### [WORK REQUEST]
Word for word, set down the entries below.

### [INFORMATION PROVIDED]
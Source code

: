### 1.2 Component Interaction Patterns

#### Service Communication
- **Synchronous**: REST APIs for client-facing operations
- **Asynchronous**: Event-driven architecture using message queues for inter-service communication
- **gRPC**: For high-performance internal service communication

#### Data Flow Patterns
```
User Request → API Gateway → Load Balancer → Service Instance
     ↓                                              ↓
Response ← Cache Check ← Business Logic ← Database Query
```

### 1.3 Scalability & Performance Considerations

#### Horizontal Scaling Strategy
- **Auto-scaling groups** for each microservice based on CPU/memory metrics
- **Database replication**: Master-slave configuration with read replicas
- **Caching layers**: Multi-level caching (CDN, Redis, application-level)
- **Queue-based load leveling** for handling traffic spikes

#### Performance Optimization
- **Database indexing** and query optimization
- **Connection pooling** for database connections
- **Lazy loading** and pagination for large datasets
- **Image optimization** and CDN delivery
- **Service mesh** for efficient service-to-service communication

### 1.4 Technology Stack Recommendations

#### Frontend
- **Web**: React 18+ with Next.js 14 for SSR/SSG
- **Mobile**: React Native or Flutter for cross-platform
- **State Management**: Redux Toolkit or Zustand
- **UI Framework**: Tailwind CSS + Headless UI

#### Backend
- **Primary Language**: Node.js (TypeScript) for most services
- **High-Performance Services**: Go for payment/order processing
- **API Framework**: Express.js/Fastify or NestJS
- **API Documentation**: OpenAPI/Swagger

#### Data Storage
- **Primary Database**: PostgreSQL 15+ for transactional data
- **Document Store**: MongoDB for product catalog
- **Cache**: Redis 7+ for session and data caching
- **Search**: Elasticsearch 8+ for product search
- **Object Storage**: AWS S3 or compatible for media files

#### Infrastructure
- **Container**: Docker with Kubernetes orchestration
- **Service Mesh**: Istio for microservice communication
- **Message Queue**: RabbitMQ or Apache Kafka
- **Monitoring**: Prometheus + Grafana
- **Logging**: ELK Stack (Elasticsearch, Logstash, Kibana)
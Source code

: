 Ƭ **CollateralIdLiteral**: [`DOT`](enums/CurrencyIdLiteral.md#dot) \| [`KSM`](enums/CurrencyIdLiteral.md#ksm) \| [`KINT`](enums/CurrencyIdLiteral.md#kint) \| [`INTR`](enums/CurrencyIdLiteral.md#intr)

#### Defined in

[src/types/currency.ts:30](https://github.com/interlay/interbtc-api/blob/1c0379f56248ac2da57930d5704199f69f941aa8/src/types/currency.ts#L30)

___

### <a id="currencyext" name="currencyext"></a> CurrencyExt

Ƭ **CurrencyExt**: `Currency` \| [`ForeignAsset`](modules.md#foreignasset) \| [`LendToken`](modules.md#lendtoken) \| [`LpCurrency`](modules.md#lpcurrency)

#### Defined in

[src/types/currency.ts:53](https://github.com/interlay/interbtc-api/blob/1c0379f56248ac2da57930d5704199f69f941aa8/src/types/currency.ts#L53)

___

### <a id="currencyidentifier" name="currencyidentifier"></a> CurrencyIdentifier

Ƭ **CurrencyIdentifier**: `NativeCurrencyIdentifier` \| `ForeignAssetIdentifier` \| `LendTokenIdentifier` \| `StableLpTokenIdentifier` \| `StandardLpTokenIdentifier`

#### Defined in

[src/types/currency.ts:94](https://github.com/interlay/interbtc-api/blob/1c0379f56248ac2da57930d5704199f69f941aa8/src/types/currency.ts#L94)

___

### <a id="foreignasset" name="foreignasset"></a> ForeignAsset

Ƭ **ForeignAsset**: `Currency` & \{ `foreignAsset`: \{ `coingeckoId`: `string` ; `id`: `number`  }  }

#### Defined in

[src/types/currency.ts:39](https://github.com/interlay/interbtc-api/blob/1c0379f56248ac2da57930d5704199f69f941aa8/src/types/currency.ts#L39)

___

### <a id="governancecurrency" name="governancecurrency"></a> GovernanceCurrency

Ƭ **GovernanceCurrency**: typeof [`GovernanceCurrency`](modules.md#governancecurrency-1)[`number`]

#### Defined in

### [RESPONSE FOR THIS EXERCISE]
Source code

:### 1.2 Component Interaction Patterns

#### Service Communication
- **Synchronous**: REST APIs for client-facing operations
- **Asynchronous**: Event-driven architecture using message queues for inter-service communication
- **gRPC**: For high-performance internal service communication

#### Data Flow Patterns
```
User Request → API Gateway → Load Balancer → Service Instance
     ↓                                              ↓
Response ← Cache Check ← Business Logic ← Database Query
```

### 1.3 Scalability & Performance Considerations

#### Horizontal Scaling Strategy
- **Auto-scaling groups** for each microservice based on CPU/memory metrics
- **Database replication**: Master-slave configuration with read replicas
- **Caching layers**: Multi-level caching (CDN, Redis, application-level)
- **Queue-based load leveling** for handling traffic spikes

#### Performance Optimization
- **Database indexing** and query optimization
- **Connection pooling** for database connections
- **Lazy loading** and pagination for large datasets
- **Image optimization** and CDN delivery
- **Service mesh** for efficient service-to-service communication

### 1.4 Technology Stack Recommendations

#### Frontend
- **Web**: React 18+ with Next.js 14 for SSR/SSG
- **Mobile**: React Native or Flutter for cross-platform
- **State Management**: Redux Toolkit or Zustand
- **UI Framework**: Tailwind CSS + Headless UI

#### Backend
- **Primary Language**: Node.js (TypeScript) for most services
- **High-Performance Services**: Go for payment/order processing
- **API Framework**: Express.js/Fastify or NestJS
- **API Documentation**: OpenAPI/Swagger

#### Data Storage
- **Primary Database**: PostgreSQL 15+ for transactional data
- **Document Store**: MongoDB for product catalog
- **Cache**: Redis 7+ for session and data caching
- **Search**: Elasticsearch 8+ for product search
- **Object Storage**: AWS S3 or compatible for media files

#### Infrastructure
- **Container**: Docker with Kubernetes orchestration
- **Service Mesh**: Istio for microservice communication
- **Message Queue**: RabbitMQ or Apache Kafka
- **Monitoring**: Prometheus + Grafana
- **Logging**: ELK Stack (Elasticsearch, Logstash, Kibana)
Source code

: Ƭ **CollateralIdLiteral**: [`DOT`](enums/CurrencyIdLiteral.md#dot) \| [`KSM`](enums/CurrencyIdLiteral.md#ksm) \| [`KINT`](enums/CurrencyIdLiteral.md#kint) \| [`INTR`](enums/CurrencyIdLiteral.md#intr)

#### Defined in

[src/types/currency.ts:30](https://github.com/interlay/interbtc-api/blob/1c0379f56248ac2da57930d5704199f69f941aa8/src/types/currency.ts#L30)

___

### <a id="currencyext" name="currencyext"></a> CurrencyExt

Ƭ **CurrencyExt**: `Currency` \| [`ForeignAsset`](modules.md#foreignasset) \| [`LendToken`](modules.md#lendtoken) \| [`LpCurrency`](modules.md#lpcurrency)

#### Defined in

[src/types/currency.ts:53](https://github.com/interlay/interbtc-api/blob/1c0379f56248ac2da57930d5704199f69f941aa8/src/types/currency.ts#L53)

___

### <a id="currencyidentifier" name="currencyidentifier"></a> CurrencyIdentifier

Ƭ **CurrencyIdentifier**: `NativeCurrencyIdentifier` \| `ForeignAssetIdentifier` \| `LendTokenIdentifier` \| `StableLpTokenIdentifier` \| `StandardLpTokenIdentifier`

#### Defined in

[src/types/currency.ts:94](https://github.com/interlay/interbtc-api/blob/1c0379f56248ac2da57930d5704199f69f941aa8/src/types/currency.ts#L94)

___

### <a id="foreignasset" name="foreignasset"></a> ForeignAsset

Ƭ **ForeignAsset**: `Currency` & \{ `foreignAsset`: \{ `coingeckoId`: `string` ; `id`: `number`  }  }

#### Defined in

[src/types/currency.ts:39](https://github.com/interlay/interbtc-api/blob/1c0379f56248ac2da57930d5704199f69f941aa8/src/types/currency.ts#L39)

___

### <a id="governancecurrency" name="governancecurrency"></a> GovernanceCurrency

Ƭ **GovernanceCurrency**: typeof [`GovernanceCurrency`](modules.md#governancecurrency-1)[`number`]

#### Defined in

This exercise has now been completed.